---------- THE DATA

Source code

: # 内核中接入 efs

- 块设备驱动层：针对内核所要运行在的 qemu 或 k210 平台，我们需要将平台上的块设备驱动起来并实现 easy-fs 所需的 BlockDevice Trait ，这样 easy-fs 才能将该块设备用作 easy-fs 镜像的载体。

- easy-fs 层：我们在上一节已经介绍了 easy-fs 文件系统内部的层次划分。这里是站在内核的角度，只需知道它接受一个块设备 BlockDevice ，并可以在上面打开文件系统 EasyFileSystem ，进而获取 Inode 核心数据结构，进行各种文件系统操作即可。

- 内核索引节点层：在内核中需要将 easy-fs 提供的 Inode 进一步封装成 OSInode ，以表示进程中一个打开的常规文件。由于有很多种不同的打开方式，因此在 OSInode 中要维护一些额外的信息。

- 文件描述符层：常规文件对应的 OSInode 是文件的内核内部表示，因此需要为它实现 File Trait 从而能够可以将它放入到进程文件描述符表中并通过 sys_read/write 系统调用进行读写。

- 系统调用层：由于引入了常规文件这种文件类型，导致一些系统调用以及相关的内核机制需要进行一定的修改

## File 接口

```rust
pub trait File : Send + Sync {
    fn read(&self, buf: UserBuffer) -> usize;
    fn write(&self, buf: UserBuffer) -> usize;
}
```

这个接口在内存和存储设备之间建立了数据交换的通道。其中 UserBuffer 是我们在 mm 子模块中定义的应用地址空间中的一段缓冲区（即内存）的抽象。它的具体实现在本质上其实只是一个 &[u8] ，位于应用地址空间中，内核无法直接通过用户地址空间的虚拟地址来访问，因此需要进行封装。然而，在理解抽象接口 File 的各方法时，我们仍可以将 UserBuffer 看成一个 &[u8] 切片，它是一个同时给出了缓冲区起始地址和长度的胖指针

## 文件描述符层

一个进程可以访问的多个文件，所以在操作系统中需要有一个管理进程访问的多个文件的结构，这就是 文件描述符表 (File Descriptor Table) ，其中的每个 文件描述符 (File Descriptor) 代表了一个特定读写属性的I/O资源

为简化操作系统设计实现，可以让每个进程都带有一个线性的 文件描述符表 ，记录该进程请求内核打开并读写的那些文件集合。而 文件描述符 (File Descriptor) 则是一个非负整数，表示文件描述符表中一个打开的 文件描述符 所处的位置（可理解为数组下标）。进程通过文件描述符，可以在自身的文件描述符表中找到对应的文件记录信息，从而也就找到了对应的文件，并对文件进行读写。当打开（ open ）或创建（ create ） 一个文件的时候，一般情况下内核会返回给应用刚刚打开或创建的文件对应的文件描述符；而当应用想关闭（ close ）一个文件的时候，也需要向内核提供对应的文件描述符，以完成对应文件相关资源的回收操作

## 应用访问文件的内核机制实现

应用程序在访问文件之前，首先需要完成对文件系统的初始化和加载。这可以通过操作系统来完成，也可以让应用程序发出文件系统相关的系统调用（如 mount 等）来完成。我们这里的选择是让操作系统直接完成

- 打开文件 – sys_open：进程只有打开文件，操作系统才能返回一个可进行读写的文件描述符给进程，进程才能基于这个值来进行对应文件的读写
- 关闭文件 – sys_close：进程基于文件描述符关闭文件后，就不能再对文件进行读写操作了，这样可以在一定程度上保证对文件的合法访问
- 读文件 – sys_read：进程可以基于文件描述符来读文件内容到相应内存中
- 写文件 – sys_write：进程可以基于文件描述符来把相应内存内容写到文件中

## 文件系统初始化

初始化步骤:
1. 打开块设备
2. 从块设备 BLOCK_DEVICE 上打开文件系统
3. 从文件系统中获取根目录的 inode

--------------------

* **WORK TO COMPLETE**
An exact copy of the listing above is what this exercise asks for.

* **OUTPUT FOR THIS TASK**
Source code

: # 内核中接入 efs

- 块设备驱动层：针对内核所要运行在的 qemu 或 k210 平台，我们需要将平台上的块设备驱动起来并实现 easy-fs 所需的 BlockDevice Trait ，这样 easy-fs 才能将该块设备用作 easy-fs 镜像的载体。

- easy-fs 层：我们在上一节已经介绍了 easy-fs 文件系统内部的层次划分。这里是站在内核的角度，只需知道它接受一个块设备 BlockDevice ，并可以在上面打开文件系统 EasyFileSystem ，进而获取 Inode 核心数据结构，进行各种文件系统操作即可。

- 内核索引节点层：在内核中需要将 easy-fs 提供的 Inode 进一步封装成 OSInode ，以表示进程中一个打开的常规文件。由于有很多种不同的打开方式，因此在 OSInode 中要维护一些额外的信息。

- 文件描述符层：常规文件对应的 OSInode 是文件的内核内部表示，因此需要为它实现 File Trait 从而能够可以将它放入到进程文件描述符表中并通过 sys_read/write 系统调用进行读写。

- 系统调用层：由于引入了常规文件这种文件类型，导致一些系统调用以及相关的内核机制需要进行一定的修改

## File 接口

```rust
pub trait File : Send + Sync {
    fn read(&self, buf: UserBuffer) -> usize;
    fn write(&self, buf: UserBuffer) -> usize;
}
```

这个接口在内存和存储设备之间建立了数据交换的通道。其中 UserBuffer 是我们在 mm 子模块中定义的应用地址空间中的一段缓冲区（即内存）的抽象。它的具体实现在本质上其实只是一个 &[u8] ，位于应用地址空间中，内核无法直接通过用户地址空间的虚拟地址来访问，因此需要进行封装。然而，在理解抽象接口 File 的各方法时，我们仍可以将 UserBuffer 看成一个 &[u8] 切片，它是一个同时给出了缓冲区起始地址和长度的胖指针

## 文件描述符层

一个进程可以访问的多个文件，所以在操作系统中需要有一个管理进程访问的多个文件的结构，这就是 文件描述符表 (File Descriptor Table) ，其中的每个 文件描述符 (File Descriptor) 代表了一个特定读写属性的I/O资源

为简化操作系统设计实现，可以让每个进程都带有一个线性的 文件描述符表 ，记录该进程请求内核打开并读写的那些文件集合。而 文件描述符 (File Descriptor) 则是一个非负整数，表示文件描述符表中一个打开的 文件描述符 所处的位置（可理解为数组下标）。进程通过文件描述符，可以在自身的文件描述符表中找到对应的文件记录信息，从而也就找到了对应的文件，并对文件进行读写。当打开（ open ）或创建（ create ） 一个文件的时候，一般情况下内核会返回给应用刚刚打开或创建的文件对应的文件描述符；而当应用想关闭（ close ）一个文件的时候，也需要向内核提供对应的文件描述符，以完成对应文件相关资源的回收操作

## 应用访问文件的内核机制实现

应用程序在访问文件之前，首先需要完成对文件系统的初始化和加载。这可以通过操作系统来完成，也可以让应用程序发出文件系统相关的系统调用（如 mount 等）来完成。我们这里的选择是让操作系统直接完成

- 打开文件 – sys_open：进程只有打开文件，操作系统才能返回一个可进行读写的文件描述符给进程，进程才能基于这个值来进行对应文件的读写
- 关闭文件 – sys_close：进程基于文件描述符关闭文件后，就不能再对文件进行读写操作了，这样可以在一定程度上保证对文件的合法访问
- 读文件 – sys_read：进程可以基于文件描述符来读文件内容到相应内存中
- 写文件 – sys_write：进程可以基于文件描述符来把相应内存内容写到文件中

## 文件系统初始化

初始化步骤:
1. 打开块设备
2. 从块设备 BLOCK_DEVICE 上打开文件系统
3. 从文件系统中获取根目录的 inode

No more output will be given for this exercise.